**Goal of the exercise:**
Which lines of the data contain the string "dari"? Copy every one.

**The data:**
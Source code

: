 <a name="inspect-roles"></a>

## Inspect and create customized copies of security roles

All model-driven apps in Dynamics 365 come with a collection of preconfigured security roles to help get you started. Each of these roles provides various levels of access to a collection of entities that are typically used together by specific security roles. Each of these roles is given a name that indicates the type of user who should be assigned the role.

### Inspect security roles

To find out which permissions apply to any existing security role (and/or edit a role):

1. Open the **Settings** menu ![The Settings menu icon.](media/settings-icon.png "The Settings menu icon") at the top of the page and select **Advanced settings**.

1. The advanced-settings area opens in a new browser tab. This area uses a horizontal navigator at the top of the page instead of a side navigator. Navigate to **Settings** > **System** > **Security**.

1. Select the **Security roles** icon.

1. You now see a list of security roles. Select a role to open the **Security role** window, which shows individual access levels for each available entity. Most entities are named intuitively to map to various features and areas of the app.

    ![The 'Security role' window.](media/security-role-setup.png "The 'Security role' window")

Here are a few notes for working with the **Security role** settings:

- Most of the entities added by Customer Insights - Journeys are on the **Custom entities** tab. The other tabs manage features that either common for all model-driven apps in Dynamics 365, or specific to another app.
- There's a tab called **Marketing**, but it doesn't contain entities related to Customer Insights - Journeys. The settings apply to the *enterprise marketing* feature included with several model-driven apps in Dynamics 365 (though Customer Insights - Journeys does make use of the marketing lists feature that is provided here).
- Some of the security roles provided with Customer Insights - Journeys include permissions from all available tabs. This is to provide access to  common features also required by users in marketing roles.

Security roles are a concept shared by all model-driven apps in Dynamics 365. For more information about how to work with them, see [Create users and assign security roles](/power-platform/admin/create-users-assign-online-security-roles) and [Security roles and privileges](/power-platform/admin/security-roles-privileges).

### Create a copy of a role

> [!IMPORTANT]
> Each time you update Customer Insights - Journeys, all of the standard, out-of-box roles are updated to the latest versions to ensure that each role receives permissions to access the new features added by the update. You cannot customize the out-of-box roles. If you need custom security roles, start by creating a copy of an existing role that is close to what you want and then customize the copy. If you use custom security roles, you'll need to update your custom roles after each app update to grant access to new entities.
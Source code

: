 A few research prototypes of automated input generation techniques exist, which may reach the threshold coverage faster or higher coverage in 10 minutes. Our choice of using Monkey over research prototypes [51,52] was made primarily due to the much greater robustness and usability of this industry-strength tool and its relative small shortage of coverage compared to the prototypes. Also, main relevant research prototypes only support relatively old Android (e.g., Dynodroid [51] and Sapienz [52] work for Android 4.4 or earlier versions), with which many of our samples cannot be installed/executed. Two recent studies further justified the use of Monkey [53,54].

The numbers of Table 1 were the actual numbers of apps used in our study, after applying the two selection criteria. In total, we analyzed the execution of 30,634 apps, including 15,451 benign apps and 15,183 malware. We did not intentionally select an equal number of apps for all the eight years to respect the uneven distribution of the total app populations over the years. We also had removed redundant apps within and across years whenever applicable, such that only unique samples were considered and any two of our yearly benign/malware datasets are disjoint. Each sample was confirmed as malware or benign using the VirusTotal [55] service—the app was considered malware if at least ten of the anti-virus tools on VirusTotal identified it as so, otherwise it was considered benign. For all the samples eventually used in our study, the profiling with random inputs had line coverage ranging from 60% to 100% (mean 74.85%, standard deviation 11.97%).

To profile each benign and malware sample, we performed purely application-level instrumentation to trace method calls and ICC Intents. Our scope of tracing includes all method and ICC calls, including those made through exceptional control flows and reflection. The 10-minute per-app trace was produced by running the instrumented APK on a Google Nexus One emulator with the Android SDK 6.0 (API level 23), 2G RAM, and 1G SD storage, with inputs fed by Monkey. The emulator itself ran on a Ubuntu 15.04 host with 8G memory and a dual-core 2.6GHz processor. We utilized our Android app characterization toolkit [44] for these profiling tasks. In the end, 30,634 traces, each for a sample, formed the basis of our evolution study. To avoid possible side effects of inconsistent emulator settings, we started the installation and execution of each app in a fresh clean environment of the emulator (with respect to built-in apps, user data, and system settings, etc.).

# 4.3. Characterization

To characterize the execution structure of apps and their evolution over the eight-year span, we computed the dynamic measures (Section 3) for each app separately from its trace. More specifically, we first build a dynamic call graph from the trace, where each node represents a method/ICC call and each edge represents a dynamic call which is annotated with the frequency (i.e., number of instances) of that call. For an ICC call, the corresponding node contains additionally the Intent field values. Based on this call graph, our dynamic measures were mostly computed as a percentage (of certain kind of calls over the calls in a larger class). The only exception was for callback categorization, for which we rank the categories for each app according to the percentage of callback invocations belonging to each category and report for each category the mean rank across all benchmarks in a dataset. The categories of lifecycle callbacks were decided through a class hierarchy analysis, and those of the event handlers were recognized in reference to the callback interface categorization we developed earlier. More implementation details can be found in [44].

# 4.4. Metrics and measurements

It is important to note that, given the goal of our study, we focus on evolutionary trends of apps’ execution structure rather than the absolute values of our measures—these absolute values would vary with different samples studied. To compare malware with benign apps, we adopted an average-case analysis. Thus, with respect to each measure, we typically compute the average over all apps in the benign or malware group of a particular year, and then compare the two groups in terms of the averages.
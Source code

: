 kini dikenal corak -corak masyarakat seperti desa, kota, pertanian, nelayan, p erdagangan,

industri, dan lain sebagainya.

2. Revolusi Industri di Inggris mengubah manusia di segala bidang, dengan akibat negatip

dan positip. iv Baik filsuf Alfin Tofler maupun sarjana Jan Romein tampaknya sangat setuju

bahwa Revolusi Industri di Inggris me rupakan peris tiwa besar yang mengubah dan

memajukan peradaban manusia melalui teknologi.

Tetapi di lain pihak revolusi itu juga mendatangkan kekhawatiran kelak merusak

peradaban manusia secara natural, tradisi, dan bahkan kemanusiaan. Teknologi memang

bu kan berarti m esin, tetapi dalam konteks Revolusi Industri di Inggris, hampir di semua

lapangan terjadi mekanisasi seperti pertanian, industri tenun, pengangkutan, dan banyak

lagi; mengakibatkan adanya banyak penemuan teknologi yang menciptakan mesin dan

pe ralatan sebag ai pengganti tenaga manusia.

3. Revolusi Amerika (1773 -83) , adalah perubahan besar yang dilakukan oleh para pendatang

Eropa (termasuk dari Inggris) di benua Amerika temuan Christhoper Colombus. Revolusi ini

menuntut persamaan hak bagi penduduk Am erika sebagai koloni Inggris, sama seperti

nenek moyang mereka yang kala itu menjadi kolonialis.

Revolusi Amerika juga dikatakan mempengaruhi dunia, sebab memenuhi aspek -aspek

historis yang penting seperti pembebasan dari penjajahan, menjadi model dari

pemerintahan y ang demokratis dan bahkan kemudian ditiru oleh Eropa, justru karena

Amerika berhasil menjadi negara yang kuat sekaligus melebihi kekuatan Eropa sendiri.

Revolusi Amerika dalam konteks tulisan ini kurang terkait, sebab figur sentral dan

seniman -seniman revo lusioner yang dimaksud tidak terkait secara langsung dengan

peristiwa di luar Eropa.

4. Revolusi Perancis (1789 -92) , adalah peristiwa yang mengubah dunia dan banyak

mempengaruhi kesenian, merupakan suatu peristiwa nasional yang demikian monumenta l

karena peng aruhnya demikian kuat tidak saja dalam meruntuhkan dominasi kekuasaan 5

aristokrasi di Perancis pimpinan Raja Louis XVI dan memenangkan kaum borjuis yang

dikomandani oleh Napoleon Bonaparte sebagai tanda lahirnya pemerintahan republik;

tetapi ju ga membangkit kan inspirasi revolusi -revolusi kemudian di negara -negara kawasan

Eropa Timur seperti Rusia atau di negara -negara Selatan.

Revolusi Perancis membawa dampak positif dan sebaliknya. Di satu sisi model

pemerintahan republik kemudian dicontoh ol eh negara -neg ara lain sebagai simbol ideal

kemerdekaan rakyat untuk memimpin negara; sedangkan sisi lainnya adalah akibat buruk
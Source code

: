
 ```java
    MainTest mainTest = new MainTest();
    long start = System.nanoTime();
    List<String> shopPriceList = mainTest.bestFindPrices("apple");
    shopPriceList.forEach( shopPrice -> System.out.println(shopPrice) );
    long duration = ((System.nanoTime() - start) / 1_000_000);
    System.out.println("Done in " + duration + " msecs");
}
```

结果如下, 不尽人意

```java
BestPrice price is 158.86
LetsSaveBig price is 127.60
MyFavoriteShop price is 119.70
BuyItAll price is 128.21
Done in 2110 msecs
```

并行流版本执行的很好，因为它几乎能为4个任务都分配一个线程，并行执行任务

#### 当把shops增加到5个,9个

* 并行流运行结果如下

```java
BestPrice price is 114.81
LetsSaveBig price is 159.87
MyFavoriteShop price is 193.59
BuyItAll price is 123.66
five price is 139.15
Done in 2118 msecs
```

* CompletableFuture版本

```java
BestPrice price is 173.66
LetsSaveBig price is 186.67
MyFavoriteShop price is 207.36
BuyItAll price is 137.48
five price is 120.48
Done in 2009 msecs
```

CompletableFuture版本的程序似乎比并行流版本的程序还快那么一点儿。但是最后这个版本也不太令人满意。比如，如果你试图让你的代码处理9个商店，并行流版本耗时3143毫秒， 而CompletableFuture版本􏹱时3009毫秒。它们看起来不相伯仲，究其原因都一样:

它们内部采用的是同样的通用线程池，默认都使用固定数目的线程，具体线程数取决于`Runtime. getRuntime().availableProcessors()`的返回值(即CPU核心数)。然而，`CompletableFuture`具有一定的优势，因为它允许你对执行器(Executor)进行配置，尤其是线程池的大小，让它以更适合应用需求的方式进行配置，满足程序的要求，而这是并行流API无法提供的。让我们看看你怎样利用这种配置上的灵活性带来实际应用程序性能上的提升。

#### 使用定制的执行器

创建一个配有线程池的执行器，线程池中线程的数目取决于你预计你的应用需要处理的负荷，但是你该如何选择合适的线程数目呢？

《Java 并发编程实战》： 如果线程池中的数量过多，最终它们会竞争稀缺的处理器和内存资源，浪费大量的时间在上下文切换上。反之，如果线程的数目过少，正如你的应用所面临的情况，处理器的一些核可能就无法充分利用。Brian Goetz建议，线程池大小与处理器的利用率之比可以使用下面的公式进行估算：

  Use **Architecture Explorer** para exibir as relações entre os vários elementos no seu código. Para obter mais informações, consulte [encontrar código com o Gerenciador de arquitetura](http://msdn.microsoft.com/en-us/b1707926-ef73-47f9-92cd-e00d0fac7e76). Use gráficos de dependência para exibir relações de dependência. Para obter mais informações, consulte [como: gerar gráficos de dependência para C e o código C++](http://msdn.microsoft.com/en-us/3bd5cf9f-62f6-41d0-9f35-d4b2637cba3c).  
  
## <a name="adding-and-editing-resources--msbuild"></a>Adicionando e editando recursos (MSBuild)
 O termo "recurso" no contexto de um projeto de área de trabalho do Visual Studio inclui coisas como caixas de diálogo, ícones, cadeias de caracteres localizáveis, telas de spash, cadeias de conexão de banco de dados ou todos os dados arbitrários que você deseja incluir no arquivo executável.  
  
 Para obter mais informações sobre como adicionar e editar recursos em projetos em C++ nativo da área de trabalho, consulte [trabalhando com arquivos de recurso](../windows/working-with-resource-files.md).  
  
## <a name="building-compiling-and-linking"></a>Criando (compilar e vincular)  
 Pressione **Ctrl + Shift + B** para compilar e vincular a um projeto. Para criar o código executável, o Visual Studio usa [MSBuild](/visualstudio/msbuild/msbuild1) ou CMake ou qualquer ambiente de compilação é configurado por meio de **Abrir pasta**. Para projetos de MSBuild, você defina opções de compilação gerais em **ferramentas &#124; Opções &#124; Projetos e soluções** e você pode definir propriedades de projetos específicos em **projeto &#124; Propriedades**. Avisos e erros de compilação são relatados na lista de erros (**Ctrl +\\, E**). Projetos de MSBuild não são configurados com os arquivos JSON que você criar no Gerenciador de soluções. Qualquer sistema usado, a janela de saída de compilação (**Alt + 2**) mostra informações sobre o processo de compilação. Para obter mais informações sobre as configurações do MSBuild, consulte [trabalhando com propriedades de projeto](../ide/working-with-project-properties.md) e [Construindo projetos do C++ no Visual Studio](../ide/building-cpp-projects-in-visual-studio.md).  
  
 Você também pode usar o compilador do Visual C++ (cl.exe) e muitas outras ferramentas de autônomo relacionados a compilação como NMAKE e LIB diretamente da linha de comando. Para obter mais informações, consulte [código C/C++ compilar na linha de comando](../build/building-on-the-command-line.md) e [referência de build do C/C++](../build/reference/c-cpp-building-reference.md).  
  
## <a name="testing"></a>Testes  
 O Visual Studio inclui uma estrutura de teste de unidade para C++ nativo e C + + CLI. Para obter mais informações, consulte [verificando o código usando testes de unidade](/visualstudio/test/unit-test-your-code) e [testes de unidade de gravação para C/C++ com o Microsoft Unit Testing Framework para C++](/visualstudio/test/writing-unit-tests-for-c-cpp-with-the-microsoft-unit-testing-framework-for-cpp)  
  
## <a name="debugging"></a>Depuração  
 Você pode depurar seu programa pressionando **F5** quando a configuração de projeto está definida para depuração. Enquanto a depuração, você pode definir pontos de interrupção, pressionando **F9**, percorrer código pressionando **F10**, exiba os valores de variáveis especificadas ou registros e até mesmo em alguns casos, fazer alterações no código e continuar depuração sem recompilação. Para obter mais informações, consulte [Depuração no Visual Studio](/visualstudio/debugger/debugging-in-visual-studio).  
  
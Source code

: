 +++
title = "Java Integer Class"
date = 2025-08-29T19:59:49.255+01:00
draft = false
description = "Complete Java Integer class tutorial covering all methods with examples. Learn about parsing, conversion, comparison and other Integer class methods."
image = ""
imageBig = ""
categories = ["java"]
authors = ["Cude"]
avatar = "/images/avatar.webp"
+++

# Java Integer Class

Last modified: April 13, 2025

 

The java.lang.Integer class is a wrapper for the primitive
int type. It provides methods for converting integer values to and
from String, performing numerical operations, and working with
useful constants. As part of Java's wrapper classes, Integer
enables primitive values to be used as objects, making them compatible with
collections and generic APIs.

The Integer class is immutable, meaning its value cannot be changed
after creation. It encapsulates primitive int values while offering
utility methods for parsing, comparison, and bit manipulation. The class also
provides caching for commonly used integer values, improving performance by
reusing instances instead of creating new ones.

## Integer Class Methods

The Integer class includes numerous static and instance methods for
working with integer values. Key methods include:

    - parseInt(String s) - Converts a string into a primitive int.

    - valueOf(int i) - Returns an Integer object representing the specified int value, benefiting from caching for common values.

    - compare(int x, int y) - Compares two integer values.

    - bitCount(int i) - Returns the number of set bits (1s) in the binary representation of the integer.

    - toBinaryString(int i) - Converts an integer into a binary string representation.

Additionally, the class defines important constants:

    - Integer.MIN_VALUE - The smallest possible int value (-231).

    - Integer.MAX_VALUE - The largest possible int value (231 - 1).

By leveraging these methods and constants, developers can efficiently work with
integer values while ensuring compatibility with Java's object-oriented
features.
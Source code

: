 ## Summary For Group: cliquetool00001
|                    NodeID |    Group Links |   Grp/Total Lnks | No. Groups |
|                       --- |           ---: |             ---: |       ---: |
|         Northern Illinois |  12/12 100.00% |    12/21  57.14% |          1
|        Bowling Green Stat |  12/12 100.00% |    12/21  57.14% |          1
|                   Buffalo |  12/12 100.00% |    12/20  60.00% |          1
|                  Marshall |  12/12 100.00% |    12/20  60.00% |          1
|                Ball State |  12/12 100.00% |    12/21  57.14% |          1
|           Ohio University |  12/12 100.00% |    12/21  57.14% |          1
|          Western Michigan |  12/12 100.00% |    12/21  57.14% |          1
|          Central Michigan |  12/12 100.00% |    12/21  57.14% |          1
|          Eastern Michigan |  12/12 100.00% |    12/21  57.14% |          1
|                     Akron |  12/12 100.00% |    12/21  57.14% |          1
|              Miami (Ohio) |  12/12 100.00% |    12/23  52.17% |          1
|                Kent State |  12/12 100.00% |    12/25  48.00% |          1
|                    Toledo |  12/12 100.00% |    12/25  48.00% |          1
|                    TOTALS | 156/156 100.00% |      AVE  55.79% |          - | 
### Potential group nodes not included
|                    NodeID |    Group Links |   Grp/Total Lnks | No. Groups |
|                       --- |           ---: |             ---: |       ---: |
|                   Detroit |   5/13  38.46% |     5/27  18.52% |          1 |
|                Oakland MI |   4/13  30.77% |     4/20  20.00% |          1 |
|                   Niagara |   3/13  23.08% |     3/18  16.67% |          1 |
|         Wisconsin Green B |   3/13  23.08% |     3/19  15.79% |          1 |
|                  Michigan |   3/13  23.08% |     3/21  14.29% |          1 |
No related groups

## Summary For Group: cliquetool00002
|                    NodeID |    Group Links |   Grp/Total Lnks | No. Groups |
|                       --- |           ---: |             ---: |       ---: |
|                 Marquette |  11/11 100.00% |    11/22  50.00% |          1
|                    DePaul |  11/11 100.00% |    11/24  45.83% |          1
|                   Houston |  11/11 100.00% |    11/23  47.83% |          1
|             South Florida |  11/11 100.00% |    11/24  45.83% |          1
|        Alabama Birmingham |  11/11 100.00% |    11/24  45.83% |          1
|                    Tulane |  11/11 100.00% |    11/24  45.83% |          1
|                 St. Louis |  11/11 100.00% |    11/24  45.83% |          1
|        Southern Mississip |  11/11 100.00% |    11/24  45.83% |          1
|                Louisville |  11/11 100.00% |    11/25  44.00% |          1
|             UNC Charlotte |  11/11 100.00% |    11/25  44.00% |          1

**Answer for the task:**
Eropa (termasuk dari Inggris) di benua Amerika temuan Christhoper Colombus. Revolusi ini
historis yang penting seperti pembebasan dari penjajahan, menjadi model dari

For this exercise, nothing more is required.